Material for the task —
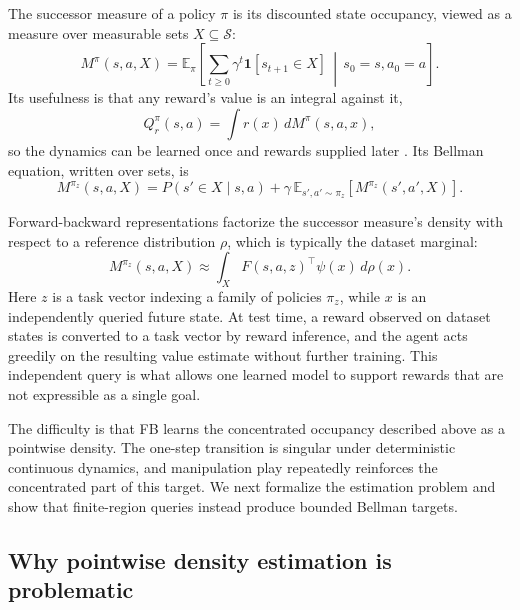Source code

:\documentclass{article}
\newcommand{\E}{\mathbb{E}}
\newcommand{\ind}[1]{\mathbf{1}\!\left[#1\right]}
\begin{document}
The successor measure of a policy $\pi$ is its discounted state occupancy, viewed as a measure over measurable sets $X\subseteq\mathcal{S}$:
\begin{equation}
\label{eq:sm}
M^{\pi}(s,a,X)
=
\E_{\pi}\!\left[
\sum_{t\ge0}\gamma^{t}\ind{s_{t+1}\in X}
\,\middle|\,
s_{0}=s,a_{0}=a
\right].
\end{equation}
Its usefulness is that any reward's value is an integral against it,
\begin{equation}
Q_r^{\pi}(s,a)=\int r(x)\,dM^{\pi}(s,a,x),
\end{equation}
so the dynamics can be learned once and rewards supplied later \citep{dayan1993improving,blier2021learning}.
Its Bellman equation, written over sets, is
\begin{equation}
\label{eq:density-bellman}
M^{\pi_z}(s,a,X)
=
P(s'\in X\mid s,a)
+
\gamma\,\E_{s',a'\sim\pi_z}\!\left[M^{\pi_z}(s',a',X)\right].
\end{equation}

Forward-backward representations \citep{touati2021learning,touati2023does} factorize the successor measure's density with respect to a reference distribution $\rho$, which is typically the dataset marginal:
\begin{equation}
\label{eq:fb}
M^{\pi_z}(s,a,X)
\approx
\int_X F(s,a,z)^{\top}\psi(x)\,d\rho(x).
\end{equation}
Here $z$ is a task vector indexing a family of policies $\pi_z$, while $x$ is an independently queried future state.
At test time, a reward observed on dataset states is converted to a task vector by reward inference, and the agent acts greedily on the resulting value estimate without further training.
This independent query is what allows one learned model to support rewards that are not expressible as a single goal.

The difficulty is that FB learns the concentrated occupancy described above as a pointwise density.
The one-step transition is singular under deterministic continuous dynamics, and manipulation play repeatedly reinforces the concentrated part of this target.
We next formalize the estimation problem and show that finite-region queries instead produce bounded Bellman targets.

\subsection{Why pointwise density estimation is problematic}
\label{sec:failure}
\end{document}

* * *

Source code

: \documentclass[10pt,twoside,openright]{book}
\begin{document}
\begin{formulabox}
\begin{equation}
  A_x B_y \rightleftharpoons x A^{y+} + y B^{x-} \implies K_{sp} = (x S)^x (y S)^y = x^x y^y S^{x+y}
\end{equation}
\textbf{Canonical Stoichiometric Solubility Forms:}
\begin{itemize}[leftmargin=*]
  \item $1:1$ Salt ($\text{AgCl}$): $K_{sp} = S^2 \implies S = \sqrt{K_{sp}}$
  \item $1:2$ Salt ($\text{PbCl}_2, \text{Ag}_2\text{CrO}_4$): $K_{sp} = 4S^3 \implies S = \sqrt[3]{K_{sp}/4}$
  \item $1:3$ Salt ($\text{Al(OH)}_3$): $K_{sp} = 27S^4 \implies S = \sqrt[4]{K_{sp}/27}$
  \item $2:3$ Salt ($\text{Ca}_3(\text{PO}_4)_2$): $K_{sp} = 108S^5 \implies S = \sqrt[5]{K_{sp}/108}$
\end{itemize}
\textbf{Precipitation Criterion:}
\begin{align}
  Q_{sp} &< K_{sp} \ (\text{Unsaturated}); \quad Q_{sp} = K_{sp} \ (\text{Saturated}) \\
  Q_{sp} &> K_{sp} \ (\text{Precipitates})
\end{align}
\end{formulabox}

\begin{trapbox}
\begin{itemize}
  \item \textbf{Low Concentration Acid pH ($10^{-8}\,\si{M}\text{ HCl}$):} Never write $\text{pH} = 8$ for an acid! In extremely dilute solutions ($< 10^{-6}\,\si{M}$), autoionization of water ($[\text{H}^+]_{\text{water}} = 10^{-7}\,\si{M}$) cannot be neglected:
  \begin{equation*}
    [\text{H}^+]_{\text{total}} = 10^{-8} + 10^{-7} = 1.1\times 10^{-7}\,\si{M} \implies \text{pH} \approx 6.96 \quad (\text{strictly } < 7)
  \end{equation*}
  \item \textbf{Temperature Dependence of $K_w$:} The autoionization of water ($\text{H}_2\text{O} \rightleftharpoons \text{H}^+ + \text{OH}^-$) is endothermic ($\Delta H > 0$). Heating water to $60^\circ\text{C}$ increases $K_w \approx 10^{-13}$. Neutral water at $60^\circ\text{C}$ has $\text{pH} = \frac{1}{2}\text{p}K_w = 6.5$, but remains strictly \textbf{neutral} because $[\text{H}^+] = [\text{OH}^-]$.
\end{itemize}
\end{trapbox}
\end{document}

...

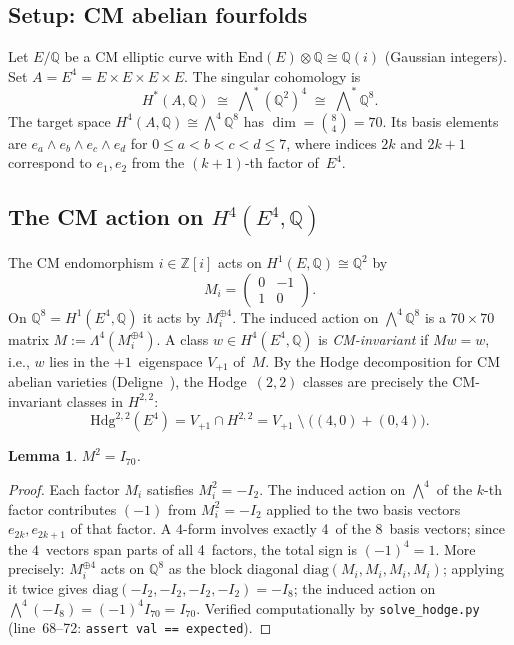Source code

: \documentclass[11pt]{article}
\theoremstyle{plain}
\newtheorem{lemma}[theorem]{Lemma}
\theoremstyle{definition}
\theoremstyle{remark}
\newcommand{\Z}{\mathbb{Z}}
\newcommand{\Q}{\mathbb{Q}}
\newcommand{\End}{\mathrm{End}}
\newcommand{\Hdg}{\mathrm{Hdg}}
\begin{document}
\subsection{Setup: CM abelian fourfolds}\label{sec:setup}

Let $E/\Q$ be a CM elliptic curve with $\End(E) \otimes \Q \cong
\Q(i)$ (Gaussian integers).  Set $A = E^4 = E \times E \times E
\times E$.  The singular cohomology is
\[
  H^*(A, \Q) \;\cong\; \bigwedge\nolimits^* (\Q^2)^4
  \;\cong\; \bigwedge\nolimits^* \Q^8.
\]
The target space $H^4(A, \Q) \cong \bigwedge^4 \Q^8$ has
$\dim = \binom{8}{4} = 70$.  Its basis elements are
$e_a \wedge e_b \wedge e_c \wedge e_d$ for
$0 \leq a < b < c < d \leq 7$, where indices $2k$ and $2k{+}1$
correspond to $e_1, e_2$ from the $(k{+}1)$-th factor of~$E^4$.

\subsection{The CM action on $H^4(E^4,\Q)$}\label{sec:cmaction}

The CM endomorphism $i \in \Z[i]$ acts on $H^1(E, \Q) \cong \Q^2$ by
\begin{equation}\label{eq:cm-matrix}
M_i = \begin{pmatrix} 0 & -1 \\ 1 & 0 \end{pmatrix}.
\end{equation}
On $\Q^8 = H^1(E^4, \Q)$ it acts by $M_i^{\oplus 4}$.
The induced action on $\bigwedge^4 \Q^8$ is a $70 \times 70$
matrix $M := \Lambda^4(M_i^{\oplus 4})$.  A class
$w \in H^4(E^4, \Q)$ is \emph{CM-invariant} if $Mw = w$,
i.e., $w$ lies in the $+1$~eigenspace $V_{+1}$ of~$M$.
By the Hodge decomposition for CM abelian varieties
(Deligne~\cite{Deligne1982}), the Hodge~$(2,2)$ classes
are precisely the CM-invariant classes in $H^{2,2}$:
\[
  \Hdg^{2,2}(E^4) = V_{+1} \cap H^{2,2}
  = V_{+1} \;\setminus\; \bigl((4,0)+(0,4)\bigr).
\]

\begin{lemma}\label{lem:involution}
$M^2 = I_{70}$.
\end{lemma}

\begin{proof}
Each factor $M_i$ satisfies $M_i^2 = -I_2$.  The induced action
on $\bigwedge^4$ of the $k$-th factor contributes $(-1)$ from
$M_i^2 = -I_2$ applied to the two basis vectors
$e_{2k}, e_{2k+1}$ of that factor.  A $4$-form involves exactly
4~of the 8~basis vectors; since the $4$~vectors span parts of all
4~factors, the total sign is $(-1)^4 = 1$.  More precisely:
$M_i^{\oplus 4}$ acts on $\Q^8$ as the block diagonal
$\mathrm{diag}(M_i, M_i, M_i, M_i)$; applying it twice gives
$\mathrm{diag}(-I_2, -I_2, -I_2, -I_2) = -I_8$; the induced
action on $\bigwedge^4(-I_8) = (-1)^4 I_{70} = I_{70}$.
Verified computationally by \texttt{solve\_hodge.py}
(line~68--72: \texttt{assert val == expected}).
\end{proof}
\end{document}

Exercise prompt — Report every line of the data in which "precisely" appears.

Response to the exercise —
are precisely the CM-invariant classes in $H^{2,2}$:
4~factors, the total sign is $(-1)^4 = 1$.  More precisely:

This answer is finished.